### Data for processing
------

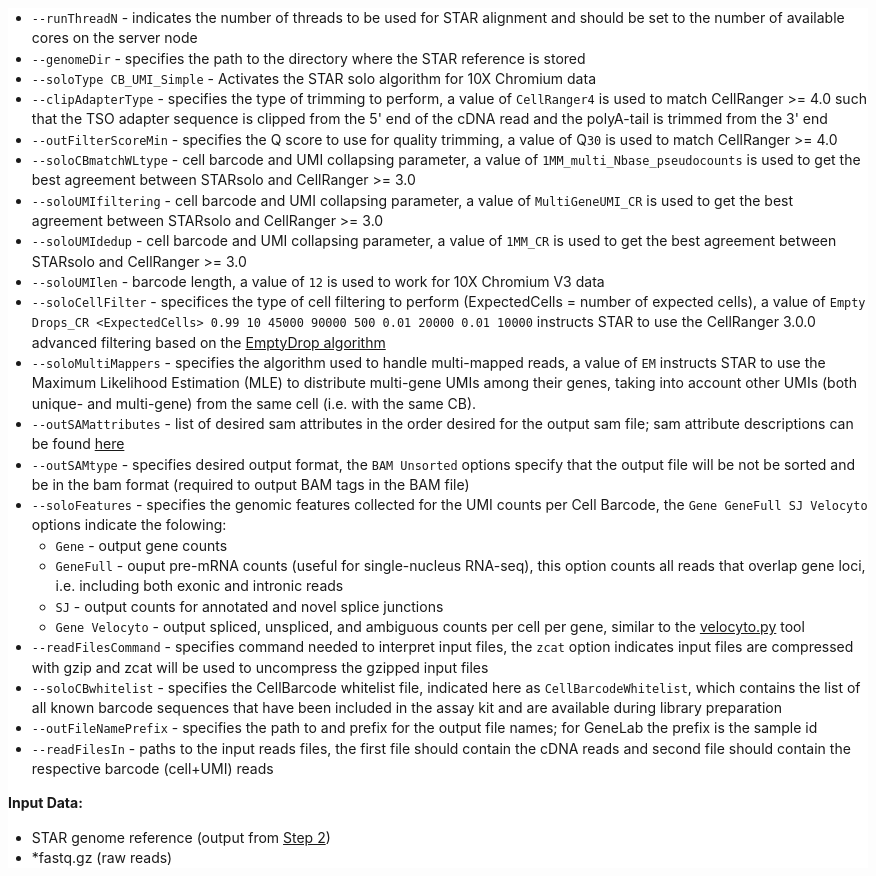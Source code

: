 - `--runThreadN` - indicates the number of threads to be used for STAR alignment and should be set to the number of available cores on the server node
- `--genomeDir` - specifies the path to the directory where the STAR reference is stored
- `--soloType CB_UMI_Simple` - Activates the STAR solo algorithm for 10X Chromium data 
- `--clipAdapterType` - specifies the type of trimming to perform, a value of `CellRanger4` is used to match CellRanger >= 4.0 such that the TSO adapter sequence is clipped from the 5' end of the cDNA read and the polyA-tail is trimmed from the 3' end
- `--outFilterScoreMin` - specifies the Q score to use for quality trimming, a value of Q`30` is used to match CellRanger >= 4.0
- `--soloCBmatchWLtype` - cell barcode and UMI collapsing parameter, a value of `1MM_multi_Nbase_pseudocounts` is used to get the best agreement between STARsolo and CellRanger >= 3.0
- `--soloUMIfiltering` - cell barcode and UMI collapsing parameter, a value of `MultiGeneUMI_CR` is used to get the best agreement between STARsolo and CellRanger >= 3.0 
- `--soloUMIdedup` - cell barcode and UMI collapsing parameter, a value of `1MM_CR` is used to get the best agreement between STARsolo and CellRanger >= 3.0
- `--soloUMIlen` - barcode length, a value of `12` is used to work for 10X Chromium V3 data
- `--soloCellFilter` - specifices the type of cell filtering to perform (ExpectedCells = number of expected cells), a value of `EmptyDrops_CR <ExpectedCells> 0.99 10 45000 90000 500 0.01 20000 0.01 10000` instructs STAR to use the CellRanger 3.0.0 advanced filtering based on the [EmptyDrop algorithm](https://genomebiology.biomedcentral.com/articles/10.1186/s13059-019-1662-y) 
- `--soloMultiMappers` - specifies the algorithm used to handle multi-mapped reads, a value of `EM` instructs STAR to use the Maximum Likelihood Estimation (MLE) to distribute multi-gene UMIs among their genes, taking into account other UMIs (both unique- and multi-gene) from the same cell (i.e. with the same CB).
- `--outSAMattributes` - list of desired sam attributes in the order desired for the output sam file; sam attribute descriptions can be found [here](https://samtools.github.io/hts-specs/SAMtags.pdf) 
- `--outSAMtype` - specifies desired output format, the `BAM Unsorted` options specify that the output file will be not be sorted and be in the bam format (required to output BAM tags in the BAM file) 
- `--soloFeatures` - specifies the genomic features collected for the UMI counts per Cell Barcode, the `Gene GeneFull SJ Velocyto` options indicate the folowing:
    - `Gene` - output gene counts 
    - `GeneFull` - ouput pre-mRNA counts (useful for single-nucleus RNA-seq), this option counts all reads that overlap gene loci, i.e. including both exonic and intronic reads
    - `SJ` - output counts for annotated and novel splice junctions
    - `Gene Velocyto` - output spliced, unspliced, and ambiguous counts per cell per gene, similar to the [velocyto.py](http://velocyto.org/) tool
- `--readFilesCommand` - specifies command needed to interpret input files, the `zcat` option indicates input files are compressed with gzip and zcat will be used to uncompress the gzipped input files
- `--soloCBwhitelist` - specifies the CellBarcode whitelist file, indicated here as `CellBarcodeWhitelist`, which contains the list of all known barcode sequences that have been included in the assay kit and are available during library preparation
- `--outFileNamePrefix` - specifies the path to and prefix for the output file names; for GeneLab the prefix is the sample id
- `--readFilesIn` - paths to the input reads files, the first file should contain the cDNA reads and second file should contain the respective barcode (cell+UMI) reads 


**Input Data:**

- STAR genome reference (output from [Step 2](#2-build-star-reference))
- *fastq.gz (raw reads)
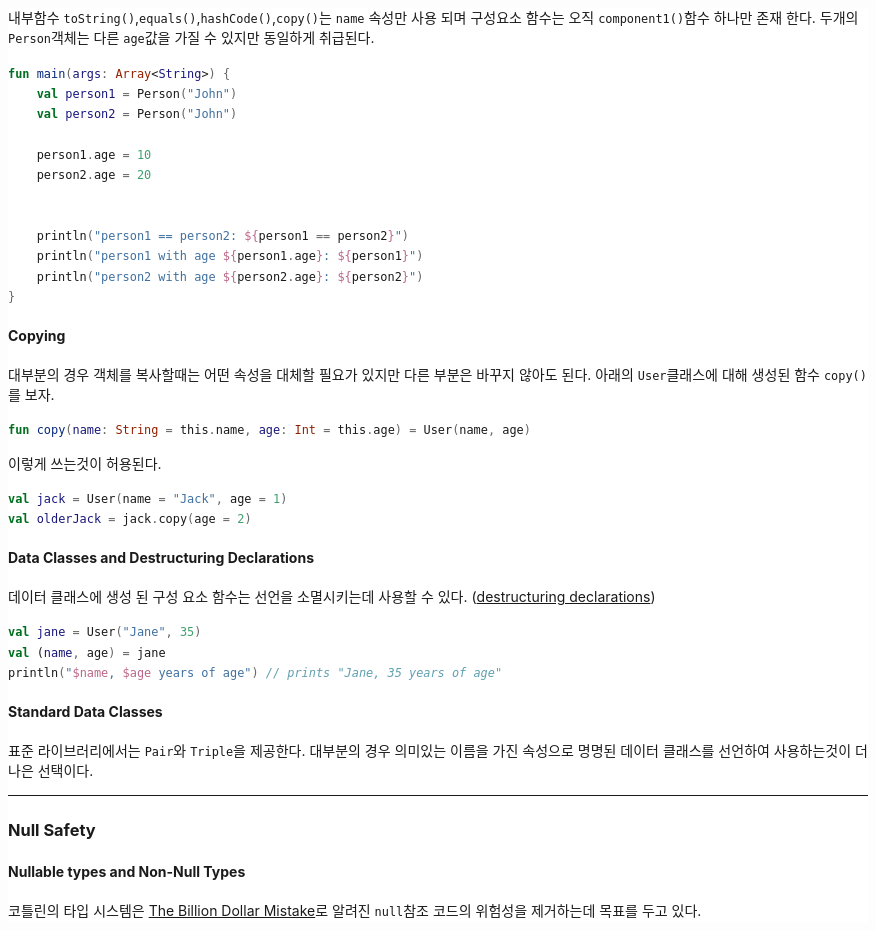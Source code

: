 내부함수 `toString()`,`equals()`,`hashCode()`,`copy()`는 `name` 속성만 사용 되며 구성요소 함수는 오직 `component1()`함수 하나만 존재 한다. 두개의 `Person`객체는 다른 `age`값을 가질 수 있지만 동일하게 취급된다.

```kotlin
fun main(args: Array<String>) {
    val person1 = Person("John")
    val person2 = Person("John")

    person1.age = 10
    person2.age = 20


    println("person1 == person2: ${person1 == person2}")
    println("person1 with age ${person1.age}: ${person1}")
    println("person2 with age ${person2.age}: ${person2}")
}
```

#### Copying

대부분의 경우 객체를 복사할때는 어떤 속성을 대체할 필요가 있지만 다른 부분은 바꾸지 않아도 된다. 아래의 `User`클래스에 대해 생성된 함수 `copy()` 를 보자.

```kotlin
fun copy(name: String = this.name, age: Int = this.age) = User(name, age)
```

이렇게 쓰는것이 허용된다.

``` kotlin
val jack = User(name = "Jack", age = 1)
val olderJack = jack.copy(age = 2)
```

#### Data Classes and Destructuring Declarations

데이터 클래스에 생성 된 구성 요소 함수는 선언을 소멸시키는데 사용할 수 있다. ([destructuring declarations](https://kotlinlang.org/docs/reference/multi-declarations.html))

```kotlin
val jane = User("Jane", 35) 
val (name, age) = jane
println("$name, $age years of age") // prints "Jane, 35 years of age"
```

#### Standard Data Classes

표준 라이브러리에서는 `Pair`와 `Triple`을 제공한다. 대부분의 경우 의미있는 이름을 가진 속성으로 명명된 데이터 클래스를 선언하여 사용하는것이 더 나은 선택이다.

---

### Null Safety

#### Nullable types and Non-Null Types

코틀린의 타입 시스템은 [The Billion Dollar Mistake](http://en.wikipedia.org/wiki/Tony_Hoare#Apologies_and_retractions)로 알려진 `null`참조 코드의 위험성을 제거하는데 목표를 두고 있다.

------

### Task objective
Would you please copy exactly the part of the entries above that begins at the line containing "and intronic reads" and ends at the line containing "the sample id", both lines included?

### Result
    - `GeneFull` - ouput pre-mRNA counts (useful for single-nucleus RNA-seq), this option counts all reads that overlap gene loci, i.e. including both exonic and intronic reads
    - `SJ` - output counts for annotated and novel splice junctions
    - `Gene Velocyto` - output spliced, unspliced, and ambiguous counts per cell per gene, similar to the [velocyto.py](http://velocyto.org/) tool
- `--readFilesCommand` - specifies command needed to interpret input files, the `zcat` option indicates input files are compressed with gzip and zcat will be used to uncompress the gzipped input files
- `--soloCBwhitelist` - specifies the CellBarcode whitelist file, indicated here as `CellBarcodeWhitelist`, which contains the list of all known barcode sequences that have been included in the assay kit and are available during library preparation
- `--outFileNamePrefix` - specifies the path to and prefix for the output file names; for GeneLab the prefix is the sample id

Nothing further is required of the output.